WORK REQUIRED | From the entries below, return only the lines starting at the one that contains "To generate assembly" and ending at the one that contains "These instructions will", exactly as they stand.

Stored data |
────

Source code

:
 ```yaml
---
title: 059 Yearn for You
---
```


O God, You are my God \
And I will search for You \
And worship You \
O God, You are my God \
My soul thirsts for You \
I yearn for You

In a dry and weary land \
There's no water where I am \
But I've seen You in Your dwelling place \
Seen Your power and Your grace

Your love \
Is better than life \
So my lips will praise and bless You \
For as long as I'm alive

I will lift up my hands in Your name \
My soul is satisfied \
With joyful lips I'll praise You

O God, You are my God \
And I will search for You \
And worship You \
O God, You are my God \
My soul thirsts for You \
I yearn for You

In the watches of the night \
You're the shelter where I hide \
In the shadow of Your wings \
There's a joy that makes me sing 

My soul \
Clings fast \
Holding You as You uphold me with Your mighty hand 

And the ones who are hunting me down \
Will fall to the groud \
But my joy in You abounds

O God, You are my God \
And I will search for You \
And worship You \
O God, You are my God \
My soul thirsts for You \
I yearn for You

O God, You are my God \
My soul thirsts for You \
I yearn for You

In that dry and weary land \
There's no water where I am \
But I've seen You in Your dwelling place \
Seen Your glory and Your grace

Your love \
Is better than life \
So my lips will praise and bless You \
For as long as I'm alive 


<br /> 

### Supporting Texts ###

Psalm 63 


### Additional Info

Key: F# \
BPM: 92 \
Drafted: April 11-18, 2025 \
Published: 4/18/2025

────

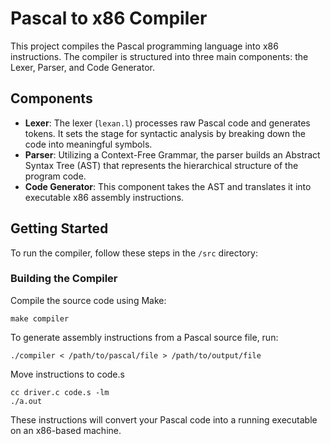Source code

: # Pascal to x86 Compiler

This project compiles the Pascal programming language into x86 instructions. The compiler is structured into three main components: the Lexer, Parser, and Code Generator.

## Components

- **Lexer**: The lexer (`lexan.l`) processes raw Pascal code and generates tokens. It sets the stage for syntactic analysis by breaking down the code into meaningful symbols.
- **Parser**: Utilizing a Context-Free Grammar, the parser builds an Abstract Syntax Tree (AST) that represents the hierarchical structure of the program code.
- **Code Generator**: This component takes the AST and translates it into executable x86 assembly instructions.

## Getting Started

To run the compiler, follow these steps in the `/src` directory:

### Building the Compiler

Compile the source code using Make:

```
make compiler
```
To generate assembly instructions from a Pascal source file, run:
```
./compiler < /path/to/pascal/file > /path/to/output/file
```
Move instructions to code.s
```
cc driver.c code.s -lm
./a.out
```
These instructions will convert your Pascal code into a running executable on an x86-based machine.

────

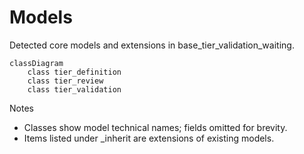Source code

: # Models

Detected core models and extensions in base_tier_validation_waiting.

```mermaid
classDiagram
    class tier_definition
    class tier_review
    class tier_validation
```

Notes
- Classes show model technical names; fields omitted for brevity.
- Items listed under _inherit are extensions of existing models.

────

WRITTEN RESPONSE |
To generate assembly instructions from a Pascal source file, run:
```
./compiler < /path/to/pascal/file > /path/to/output/file
```
Move instructions to code.s
```
cc driver.c code.s -lm
./a.out
```
These instructions will convert your Pascal code into a running executable on an x86-based machine.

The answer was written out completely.